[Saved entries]
::::::

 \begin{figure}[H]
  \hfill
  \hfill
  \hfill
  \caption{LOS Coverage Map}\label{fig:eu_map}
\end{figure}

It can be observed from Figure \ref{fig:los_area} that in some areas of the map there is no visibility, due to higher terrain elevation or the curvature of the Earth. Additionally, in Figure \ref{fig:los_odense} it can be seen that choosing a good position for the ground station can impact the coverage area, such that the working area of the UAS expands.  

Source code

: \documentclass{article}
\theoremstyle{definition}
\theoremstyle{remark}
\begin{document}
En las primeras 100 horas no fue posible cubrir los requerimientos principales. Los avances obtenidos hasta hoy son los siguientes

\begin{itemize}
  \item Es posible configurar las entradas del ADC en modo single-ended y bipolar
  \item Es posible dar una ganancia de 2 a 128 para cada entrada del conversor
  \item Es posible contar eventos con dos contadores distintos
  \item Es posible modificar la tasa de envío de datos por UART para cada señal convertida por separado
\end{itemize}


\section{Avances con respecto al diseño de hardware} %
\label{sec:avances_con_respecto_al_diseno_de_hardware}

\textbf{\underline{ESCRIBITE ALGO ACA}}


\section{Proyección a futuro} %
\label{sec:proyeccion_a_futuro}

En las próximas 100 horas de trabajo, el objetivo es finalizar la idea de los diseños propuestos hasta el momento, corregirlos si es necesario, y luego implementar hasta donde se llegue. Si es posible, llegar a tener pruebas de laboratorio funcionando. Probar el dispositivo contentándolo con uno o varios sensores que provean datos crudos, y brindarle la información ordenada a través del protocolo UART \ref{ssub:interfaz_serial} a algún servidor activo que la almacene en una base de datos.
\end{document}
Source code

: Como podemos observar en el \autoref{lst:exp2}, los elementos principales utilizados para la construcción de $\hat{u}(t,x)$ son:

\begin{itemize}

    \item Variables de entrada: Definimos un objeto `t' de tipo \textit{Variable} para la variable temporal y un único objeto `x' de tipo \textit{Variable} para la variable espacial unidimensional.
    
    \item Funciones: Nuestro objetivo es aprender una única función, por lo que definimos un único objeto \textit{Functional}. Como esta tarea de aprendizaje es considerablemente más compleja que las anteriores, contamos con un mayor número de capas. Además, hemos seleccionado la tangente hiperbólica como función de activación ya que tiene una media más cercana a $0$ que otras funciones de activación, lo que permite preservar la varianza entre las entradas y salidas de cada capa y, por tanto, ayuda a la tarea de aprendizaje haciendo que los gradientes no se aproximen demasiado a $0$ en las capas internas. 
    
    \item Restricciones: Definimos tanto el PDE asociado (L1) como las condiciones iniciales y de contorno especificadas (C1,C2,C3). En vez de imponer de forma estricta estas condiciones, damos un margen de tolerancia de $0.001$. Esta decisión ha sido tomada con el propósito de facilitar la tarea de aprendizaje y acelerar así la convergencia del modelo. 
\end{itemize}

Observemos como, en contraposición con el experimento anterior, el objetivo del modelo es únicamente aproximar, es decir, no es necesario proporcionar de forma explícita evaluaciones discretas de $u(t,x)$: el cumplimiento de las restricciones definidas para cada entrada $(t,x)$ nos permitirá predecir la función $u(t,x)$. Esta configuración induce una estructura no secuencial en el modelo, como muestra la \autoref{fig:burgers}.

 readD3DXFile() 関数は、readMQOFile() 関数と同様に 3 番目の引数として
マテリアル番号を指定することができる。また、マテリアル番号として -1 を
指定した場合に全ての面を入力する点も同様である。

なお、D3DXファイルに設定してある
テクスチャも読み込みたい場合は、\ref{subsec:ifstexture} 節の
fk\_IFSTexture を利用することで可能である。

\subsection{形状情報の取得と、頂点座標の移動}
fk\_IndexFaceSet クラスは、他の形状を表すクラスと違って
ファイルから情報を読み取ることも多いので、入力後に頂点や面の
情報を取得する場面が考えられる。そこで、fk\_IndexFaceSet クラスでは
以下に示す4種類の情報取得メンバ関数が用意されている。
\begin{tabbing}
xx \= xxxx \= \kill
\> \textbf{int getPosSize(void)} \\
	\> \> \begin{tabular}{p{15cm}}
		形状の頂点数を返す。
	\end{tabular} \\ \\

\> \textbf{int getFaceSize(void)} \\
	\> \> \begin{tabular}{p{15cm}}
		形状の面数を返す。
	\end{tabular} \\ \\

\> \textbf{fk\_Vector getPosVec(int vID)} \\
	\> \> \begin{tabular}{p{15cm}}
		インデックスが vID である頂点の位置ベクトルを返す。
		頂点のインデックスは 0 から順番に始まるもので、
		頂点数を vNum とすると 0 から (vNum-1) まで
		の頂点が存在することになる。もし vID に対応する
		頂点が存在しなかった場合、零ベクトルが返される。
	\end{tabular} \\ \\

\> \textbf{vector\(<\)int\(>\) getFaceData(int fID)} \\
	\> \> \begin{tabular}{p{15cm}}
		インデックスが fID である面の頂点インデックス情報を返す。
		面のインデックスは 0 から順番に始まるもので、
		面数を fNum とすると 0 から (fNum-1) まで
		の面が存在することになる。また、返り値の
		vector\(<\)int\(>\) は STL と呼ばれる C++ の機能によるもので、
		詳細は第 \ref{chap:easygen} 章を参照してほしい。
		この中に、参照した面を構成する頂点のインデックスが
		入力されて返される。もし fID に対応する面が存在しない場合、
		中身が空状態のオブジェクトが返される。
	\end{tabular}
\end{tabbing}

::::::

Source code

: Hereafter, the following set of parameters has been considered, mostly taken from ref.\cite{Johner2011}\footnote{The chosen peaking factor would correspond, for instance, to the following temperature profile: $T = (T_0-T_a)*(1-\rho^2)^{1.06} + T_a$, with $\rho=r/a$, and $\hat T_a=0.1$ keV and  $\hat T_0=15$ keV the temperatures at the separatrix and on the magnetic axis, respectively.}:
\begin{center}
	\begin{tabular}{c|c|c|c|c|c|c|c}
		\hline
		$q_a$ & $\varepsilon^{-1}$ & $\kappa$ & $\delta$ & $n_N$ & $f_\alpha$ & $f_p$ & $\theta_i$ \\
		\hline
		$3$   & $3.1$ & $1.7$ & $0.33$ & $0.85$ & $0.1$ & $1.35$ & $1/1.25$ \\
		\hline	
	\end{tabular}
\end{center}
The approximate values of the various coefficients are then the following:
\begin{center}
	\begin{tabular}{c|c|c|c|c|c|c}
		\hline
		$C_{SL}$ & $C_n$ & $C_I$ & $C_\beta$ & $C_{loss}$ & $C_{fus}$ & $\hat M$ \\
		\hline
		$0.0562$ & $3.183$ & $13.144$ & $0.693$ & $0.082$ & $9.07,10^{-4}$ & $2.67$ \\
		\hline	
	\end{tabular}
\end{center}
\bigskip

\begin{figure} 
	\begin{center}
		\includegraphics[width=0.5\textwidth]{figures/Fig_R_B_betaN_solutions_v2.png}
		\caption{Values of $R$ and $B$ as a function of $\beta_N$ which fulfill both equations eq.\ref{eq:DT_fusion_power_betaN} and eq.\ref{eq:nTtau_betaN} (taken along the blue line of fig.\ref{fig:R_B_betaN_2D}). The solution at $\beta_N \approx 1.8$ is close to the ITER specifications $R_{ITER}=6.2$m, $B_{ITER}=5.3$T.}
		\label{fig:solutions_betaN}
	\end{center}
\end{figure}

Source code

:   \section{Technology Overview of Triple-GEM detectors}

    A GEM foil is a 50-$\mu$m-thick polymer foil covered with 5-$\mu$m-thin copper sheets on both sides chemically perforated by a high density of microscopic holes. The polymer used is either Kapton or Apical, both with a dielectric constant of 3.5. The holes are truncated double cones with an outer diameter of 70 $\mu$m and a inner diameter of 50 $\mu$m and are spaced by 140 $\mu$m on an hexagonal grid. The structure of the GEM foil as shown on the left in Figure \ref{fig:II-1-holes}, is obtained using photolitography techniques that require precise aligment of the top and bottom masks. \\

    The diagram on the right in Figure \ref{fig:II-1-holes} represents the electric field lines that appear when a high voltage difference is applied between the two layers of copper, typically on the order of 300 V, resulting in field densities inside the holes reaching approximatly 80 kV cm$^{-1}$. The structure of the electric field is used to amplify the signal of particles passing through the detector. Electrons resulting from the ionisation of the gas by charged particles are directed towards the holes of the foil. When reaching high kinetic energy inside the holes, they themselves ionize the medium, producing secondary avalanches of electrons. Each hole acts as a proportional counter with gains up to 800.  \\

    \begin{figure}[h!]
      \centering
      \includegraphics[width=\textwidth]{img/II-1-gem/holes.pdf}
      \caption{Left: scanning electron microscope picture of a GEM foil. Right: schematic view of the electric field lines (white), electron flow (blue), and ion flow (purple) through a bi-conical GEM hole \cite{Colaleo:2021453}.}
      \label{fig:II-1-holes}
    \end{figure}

::::::

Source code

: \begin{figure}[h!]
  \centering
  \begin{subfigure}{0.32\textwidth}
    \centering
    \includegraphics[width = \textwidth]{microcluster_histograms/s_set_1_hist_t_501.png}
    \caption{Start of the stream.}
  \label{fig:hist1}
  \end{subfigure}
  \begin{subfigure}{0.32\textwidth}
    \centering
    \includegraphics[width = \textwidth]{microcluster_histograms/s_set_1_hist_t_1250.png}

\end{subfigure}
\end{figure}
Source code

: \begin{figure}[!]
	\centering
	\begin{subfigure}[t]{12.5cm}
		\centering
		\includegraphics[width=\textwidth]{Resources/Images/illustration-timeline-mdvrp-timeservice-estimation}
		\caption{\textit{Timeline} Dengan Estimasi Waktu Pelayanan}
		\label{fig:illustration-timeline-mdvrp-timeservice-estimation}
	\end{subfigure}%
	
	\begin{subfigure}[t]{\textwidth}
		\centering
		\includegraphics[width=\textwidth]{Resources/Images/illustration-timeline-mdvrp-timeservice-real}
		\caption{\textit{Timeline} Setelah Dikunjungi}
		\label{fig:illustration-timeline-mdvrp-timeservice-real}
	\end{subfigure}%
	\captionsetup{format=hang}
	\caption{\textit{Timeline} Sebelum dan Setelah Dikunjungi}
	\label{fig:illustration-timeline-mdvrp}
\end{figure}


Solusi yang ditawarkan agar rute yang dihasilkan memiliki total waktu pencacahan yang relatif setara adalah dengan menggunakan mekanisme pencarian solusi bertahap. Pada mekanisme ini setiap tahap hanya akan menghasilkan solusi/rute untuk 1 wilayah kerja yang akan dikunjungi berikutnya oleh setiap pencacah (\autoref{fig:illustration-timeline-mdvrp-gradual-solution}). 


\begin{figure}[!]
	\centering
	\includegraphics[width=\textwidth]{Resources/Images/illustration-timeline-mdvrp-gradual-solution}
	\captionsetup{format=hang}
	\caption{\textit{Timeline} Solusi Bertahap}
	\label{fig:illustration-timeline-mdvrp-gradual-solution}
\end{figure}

::::::

#### Exercise prompt:
From the records above, return each line that has the string "principales".

#### Output for this task:
En las primeras 100 horas no fue posible cubrir los requerimientos principales. Los avances obtenidos hasta hoy son los siguientes
: Como podemos observar en el \autoref{lst:exp2}, los elementos principales utilizados para la construcción de $\hat{u}(t,x)$ son:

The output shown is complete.